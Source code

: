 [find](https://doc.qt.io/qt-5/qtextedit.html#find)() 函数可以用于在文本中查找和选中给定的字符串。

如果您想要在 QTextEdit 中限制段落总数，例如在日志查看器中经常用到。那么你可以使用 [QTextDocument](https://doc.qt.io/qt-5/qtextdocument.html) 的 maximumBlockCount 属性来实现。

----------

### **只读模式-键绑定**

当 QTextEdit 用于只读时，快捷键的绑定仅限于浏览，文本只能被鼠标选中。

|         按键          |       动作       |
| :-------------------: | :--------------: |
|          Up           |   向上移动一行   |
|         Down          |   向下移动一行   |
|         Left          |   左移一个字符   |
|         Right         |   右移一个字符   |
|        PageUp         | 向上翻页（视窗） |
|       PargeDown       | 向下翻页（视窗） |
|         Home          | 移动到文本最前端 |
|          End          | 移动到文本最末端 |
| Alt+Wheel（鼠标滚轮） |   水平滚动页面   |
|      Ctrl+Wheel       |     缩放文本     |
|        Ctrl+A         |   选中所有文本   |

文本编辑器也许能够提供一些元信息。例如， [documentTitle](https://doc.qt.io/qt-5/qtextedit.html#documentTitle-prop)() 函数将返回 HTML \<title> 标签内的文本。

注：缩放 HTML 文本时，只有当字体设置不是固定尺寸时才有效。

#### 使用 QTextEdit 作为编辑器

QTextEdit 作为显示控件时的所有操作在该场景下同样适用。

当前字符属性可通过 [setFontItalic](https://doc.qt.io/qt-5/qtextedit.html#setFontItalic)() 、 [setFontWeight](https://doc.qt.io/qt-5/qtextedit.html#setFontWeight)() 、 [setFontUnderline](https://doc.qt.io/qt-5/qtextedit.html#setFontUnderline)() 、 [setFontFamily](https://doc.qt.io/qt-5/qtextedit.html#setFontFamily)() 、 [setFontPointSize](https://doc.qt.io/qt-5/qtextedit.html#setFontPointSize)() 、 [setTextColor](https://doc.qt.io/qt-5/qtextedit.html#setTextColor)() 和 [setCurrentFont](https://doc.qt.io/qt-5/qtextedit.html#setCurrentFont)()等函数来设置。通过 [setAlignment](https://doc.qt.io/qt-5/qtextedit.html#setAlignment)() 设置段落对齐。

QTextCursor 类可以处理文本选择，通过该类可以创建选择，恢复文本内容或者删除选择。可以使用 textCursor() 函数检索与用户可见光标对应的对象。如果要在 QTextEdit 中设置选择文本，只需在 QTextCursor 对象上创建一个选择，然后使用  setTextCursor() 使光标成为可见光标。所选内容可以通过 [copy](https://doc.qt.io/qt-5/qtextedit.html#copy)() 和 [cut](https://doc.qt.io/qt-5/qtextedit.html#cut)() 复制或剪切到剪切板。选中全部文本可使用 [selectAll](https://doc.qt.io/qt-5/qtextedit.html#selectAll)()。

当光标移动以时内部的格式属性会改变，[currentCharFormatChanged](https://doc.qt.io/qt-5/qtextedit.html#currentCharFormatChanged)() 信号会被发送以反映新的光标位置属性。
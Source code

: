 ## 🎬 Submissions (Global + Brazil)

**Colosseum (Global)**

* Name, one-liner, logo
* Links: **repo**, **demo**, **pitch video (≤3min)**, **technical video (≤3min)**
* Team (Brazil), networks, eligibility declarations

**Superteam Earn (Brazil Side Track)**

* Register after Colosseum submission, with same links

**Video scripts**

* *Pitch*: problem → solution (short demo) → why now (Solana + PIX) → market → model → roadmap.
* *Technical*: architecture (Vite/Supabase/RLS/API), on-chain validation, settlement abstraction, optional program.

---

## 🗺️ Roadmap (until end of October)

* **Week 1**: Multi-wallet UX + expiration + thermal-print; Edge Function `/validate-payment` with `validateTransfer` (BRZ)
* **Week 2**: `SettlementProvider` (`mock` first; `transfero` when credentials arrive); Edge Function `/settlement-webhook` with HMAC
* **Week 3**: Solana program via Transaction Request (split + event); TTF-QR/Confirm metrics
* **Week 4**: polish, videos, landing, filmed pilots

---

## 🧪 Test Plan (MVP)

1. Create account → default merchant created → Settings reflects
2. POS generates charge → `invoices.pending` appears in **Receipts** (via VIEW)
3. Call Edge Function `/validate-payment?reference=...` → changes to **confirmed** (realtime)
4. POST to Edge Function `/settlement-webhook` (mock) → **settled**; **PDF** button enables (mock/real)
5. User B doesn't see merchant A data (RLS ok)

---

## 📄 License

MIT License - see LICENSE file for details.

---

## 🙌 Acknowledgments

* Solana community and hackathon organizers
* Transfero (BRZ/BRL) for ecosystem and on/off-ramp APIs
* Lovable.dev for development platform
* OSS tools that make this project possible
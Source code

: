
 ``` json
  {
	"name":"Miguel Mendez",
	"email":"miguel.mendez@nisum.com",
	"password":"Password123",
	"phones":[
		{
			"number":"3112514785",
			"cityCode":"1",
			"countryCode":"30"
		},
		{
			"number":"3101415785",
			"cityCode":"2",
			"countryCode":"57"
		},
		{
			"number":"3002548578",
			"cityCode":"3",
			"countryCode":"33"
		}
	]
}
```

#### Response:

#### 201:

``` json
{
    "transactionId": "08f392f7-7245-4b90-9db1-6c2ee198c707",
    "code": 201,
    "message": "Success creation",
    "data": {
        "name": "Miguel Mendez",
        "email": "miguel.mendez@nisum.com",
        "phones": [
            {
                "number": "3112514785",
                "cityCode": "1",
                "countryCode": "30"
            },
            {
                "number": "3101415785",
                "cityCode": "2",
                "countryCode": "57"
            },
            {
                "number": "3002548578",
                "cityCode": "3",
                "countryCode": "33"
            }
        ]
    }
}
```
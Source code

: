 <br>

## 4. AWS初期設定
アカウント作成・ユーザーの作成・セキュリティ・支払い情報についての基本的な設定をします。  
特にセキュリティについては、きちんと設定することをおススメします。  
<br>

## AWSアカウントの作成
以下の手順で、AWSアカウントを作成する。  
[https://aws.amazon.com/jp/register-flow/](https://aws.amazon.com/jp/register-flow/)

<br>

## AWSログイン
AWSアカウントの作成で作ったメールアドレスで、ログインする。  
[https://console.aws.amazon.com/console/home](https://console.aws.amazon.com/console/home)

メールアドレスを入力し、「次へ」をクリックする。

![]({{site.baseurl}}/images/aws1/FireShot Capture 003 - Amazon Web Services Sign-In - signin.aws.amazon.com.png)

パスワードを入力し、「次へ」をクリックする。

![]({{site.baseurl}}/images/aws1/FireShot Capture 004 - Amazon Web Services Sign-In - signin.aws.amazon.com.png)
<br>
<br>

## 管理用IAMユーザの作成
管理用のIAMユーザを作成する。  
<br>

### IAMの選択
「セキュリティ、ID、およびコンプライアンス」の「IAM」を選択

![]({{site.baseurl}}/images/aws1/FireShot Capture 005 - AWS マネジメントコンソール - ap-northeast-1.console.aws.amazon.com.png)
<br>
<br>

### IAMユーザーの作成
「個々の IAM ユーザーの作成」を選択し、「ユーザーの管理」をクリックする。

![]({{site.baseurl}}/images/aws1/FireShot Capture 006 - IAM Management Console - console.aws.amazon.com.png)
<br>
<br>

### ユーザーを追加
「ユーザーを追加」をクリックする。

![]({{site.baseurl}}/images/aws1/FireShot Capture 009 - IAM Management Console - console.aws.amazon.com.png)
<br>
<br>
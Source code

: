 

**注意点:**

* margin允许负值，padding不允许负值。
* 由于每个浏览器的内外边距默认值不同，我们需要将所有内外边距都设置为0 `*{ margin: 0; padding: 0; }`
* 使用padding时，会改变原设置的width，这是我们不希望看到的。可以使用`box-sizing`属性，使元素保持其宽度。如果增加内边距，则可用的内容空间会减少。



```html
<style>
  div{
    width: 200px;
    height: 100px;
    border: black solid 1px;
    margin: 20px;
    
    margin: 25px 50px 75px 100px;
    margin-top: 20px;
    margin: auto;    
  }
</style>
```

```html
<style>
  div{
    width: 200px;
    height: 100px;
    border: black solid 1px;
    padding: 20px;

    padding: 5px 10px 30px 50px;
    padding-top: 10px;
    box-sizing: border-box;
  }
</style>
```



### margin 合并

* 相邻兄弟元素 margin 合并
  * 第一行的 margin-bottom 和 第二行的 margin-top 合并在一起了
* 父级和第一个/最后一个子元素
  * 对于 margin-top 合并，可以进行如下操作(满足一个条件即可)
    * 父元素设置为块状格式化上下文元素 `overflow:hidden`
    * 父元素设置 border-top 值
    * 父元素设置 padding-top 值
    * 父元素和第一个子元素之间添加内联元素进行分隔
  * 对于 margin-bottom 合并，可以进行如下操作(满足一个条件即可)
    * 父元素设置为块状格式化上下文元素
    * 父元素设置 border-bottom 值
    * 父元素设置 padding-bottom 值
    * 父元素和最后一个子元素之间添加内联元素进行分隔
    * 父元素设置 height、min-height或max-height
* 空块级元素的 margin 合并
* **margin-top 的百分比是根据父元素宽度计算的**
──────────────────────────────
- **Work item**: Count the lines in the entries above that include the string "sizing", then give only that figure.

- **Exercise result**: 2